By Cheri Cheng | Update Date: Mar 05, 2013 03:15 PM EST

Infections may be harder to treat as bacteria have grown to be highly resistant and intolerable to some of the strongest antibiotic treatments. The Centers for Disease Control and Prevention (CDC) recently announced that several patients are stuck with infections that are no longer curable by modern day antibiotics. The body either heals itself or it deteriorates. The bacteria behind these infections appeared to have developed and can no longer be killed by antibiotics. This new finding is alarming for all people, and now hospitals and doctors must find effective ways of keeping such infections contained.

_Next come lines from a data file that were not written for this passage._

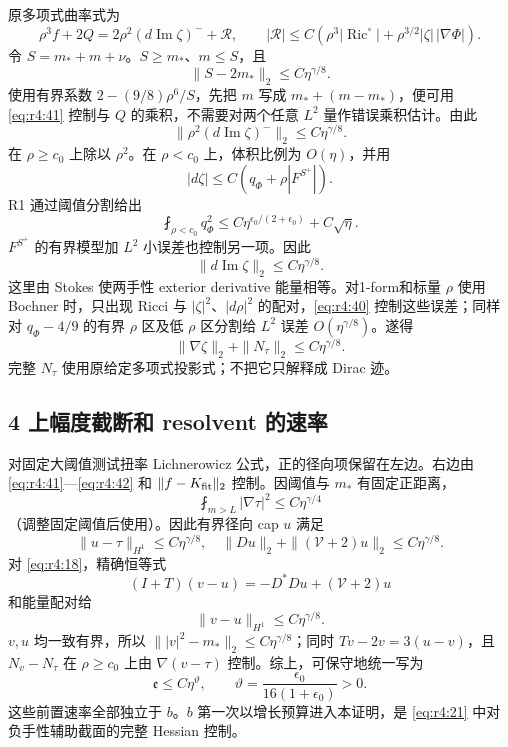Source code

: \documentclass[UTF8,11pt,fontset=none]{ctexart}
\begin{document}
原多项式曲率式为 \[
\rho^3f+2Q=2\rho^2(d\operatorname{Im}\zeta)^-+\mathcal R,
\qquad
|\mathcal R|\le C\left(\rho^3|\operatorname{Ric}^{\circ}|
+\rho^{3/2}|\zeta|\,|\nabla\Phi|\right).
\] 令 \(S=m_*+m+\nu\)。\(S\ge m_*\)、\(m\le S\)，且 \[
\|S-2m_*\|_2\le C\eta^{\gamma/8}.
\] 使用有界系数 \(2-(9/8)\rho^6/S\)，先把 \(m\) 写成 \(m_*+(m-m_*)\)，便可用 \eqref{eq:r4:41} 控制与 \(Q\) 的乘积，不需要对两个任意 \(L^2\) 量作错误乘积估计。由此 \[
\|\rho^2(d\operatorname{Im}\zeta)^-\|_2\le C\eta^{\gamma/8}.
\] 在 \(\rho\ge c_0\) 上除以 \(\rho^2\)。在 \(\rho<c_0\) 上，体积比例为 \(O(\eta)\)，并用 \[
|d\zeta|\le C\left(q_\Phi+\rho|F^{S^+}|\right).
\] R1 通过阈值分割给出 \[
\fint_{\rho<c_0}q_\Phi^2
\le C\eta^{\epsilon_0/(2+\epsilon_0)}+C\sqrt\eta.
\] \(F^{S^+}\) 的有界模型加 \(L^2\) 小误差也控制另一项。因此 \[
\|d\operatorname{Im}\zeta\|_2\le C\eta^{\gamma/8}.
\] 这里由 Stokes 使两手性 exterior derivative 能量相等。对1-form和标量 \(\rho\) 使用 Bochner 时，只出现 Ricci 与 \(|\zeta|^2\)、\(|d\rho|^2\) 的配对，\eqref{eq:r4:40} 控制这些误差；同样对 \(q_\Phi-4/9\) 的有界 \(\rho\) 区及低 \(\rho\) 区分割给 \(L^2\) 误差 \(O(\eta^{\gamma/8})\)。遂得 \[
\boxed{\|\nabla\zeta\|_2+\|N_\tau\|_2\le C\eta^{\gamma/8}.}
\tag{4.43}\label{eq:r4:43}
\] 完整 \(N_\tau\) 使用原给定多项式投影式；不把它只解释成 Dirac 迹。

\subsection{4 上幅度截断和 resolvent 的速率}\label{ch4:ux4e0aux5e45ux5ea6ux622aux65adux548c-resolvent-ux7684ux901fux7387}

对固定大阈值测试扭率 Lichnerowicz 公式，正的径向项保留在左边。右边由 \eqref{eq:r4:41}---\eqref{eq:r4:42} 和 \(\|f-K_{\rm fit}\|_2\) 控制。因阈值与 \(m_*\) 有固定正距离， \[
\fint_{m>L}|\nabla\tau|^2\le C\eta^{\gamma/4}
\] （调整固定阈值后使用）。因此有界径向 cap \(u\) 满足 \[
\|u-\tau\|_{H^1}\le C\eta^{\gamma/8},
\quad \|Du\|_2+\|(\mathcal V+2)u\|_2\le C\eta^{\gamma/8}.
\] 对 \eqref{eq:r4:18}，精确恒等式 \[
(I+T)(v-u)=-D^*Du+(\mathcal V+2)u
\] 和能量配对给 \[
\|v-u\|_{H^1}\le C\eta^{\gamma/8}.
\] \(v,u\) 均一致有界，所以 \(\||v|^2-m_*\|_2\le C\eta^{\gamma/8}\)；同时 \(Tv-2v=3(u-v)\)，且 \(N_v-N_\tau\) 在 \(\rho\ge c_0\) 上由 \(\nabla(v-\tau)\) 控制。综上，可保守地统一写为 \[
\boxed{\mathfrak e\le C\eta^\vartheta,\qquad
\vartheta=\frac{\epsilon_0}{16(1+\epsilon_0)}>0.}
\tag{4.44}\label{eq:r4:44}
\] 这些前置速率全部独立于 \(b\)。\(b\) 第一次以增长预算进入本证明，是 \eqref{eq:r4:21} 中对负手性辅助截面的完整 Hessian 控制。
\end{document}
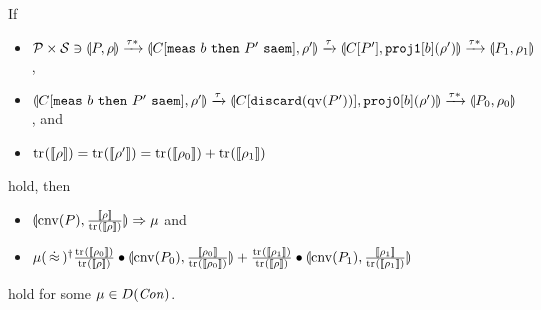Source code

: \begin{lem}
\label{symqccs:prfofweakmeas}
If
\begin{itemize}
 \item  $\mathcal{P} \times \mathcal{S} \ni
	\llparenthesis P, \rho \rrparenthesis \xrightarrow{\tau\ast}
	\llparenthesis C[{\tt meas}~b~{\tt then}~P'~{\tt saem}], \rho' \rrparenthesis 
	\xrightarrow{\tau}
	\llparenthesis C[P'], \mathtt{proj1}[b](\rho') \rrparenthesis 
	\xrightarrow{\tau\ast} \llparenthesis P_1, \rho_1 \rrparenthesis$,
 \item  $\llparenthesis C[{\tt meas}~b~{\tt then}~P'~{\tt saem}], \rho' \rrparenthesis \xrightarrow{\tau}
	\llparenthesis C[\mathtt{discard}(\mathrm{qv}(P'))], \mathtt{proj0}[b](\rho') \rrparenthesis
	\xrightarrow{\tau\ast}\llparenthesis P_0, \rho_0 \rrparenthesis$, and
 \item  $\tr{}{\braw{\rho}} = \tr{}{\braw{\rho'}} = 
	\tr{}{\braw{\rho_0}} + \tr{}{\braw{\rho_1}}$
\end{itemize}
hold, then
\begin{itemize}
 \item $\llparenthesis \mathrm{cnv}(P), \frac{[\![\rho]\!]}{{\rm tr}_{}([\![\rho]\!])} \rrparenthesis
       \Rightarrow \mu$ and
 \item $\mu (\strg)^\dagger
       \frac{\tr{}{\braw{\rho_0}}}{\tr{}{\braw{\rho}}} \bullet 
       \con{\cnv{P_0}}{\frac{\braw{\rho_0}}{\tr{}{\braw{\rho_0}}}}
       +\frac{\tr{}{\braw{\rho_1}}}{\tr{}{\braw{\rho}}} \bullet
       \con{\cnv{P_1}}{\frac{\braw{\rho_1}}{\tr{}{\braw{\rho_1}}}}$
\end{itemize}
hold for some $\mu \in D(\mathit{Con})$.
\end{lem}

The threatening bug has been identified as Carbapenem-Resistant Enterobacteriaceae (CRE) and it belongs to the Enterobacteriaceae family, which is comprised of over 70 species. E. coli, one of the more well known bacteria, comes from this family as well. The CRE can infect the patients' bloodstream and nearly half of the victims die from it. Based from the trend over the past few years, multiple Enterobacteriaceae have been recorded to be more and more resistant to almost all types of antibiotics. Doctors have even tried to use last-resort drugs, carbapenems, but had no successes against these developing bugs.

Just this past decade, researchers saw a 400 percent jump of bugs from this bacteria family in becoming resistant to antibiotics. Klebsiella pneumoniae, which is a type of CRE was found to have increased seven times within the last 10 years. With these growing numbers of incurable bacterial infections, it is important to take precautionary measures in preventing the infection from entering the body and from spreading from patient to patient.

CRE infections happen most frequently when patients need care for serious medical conditions, enter a nursing home, or register at long-term acute-care facilities. All three of these locations alone increase the chances of getting a CRE infection because these patients tend to need intravenous medication in fighting off other infections. When a previous infection clears, CRE has a place to grow and thus, infect the patients. Plus, these facilities tend to have a higher concentration of germs, increasing the chances that a patient will get infected. CRE infections are getting more and more dangerous as less and less treatment options are available.

CRE infections are most prevalent in northeastern states. One of the worst outbreaks occurred in 2011 in which seven out of 18 patients died after getting infected at the National Institutes of Health Clinical Center in Bethesda, MD. The CRE strain responsible was Klebsiella pneumoniae.

After reporting that more and more forms of CRE are present in the United States, the CDC stresses the importance of keeping facilities aware of these infectious diseases. If facilities are careful with the bacteria, they can successfully contain it.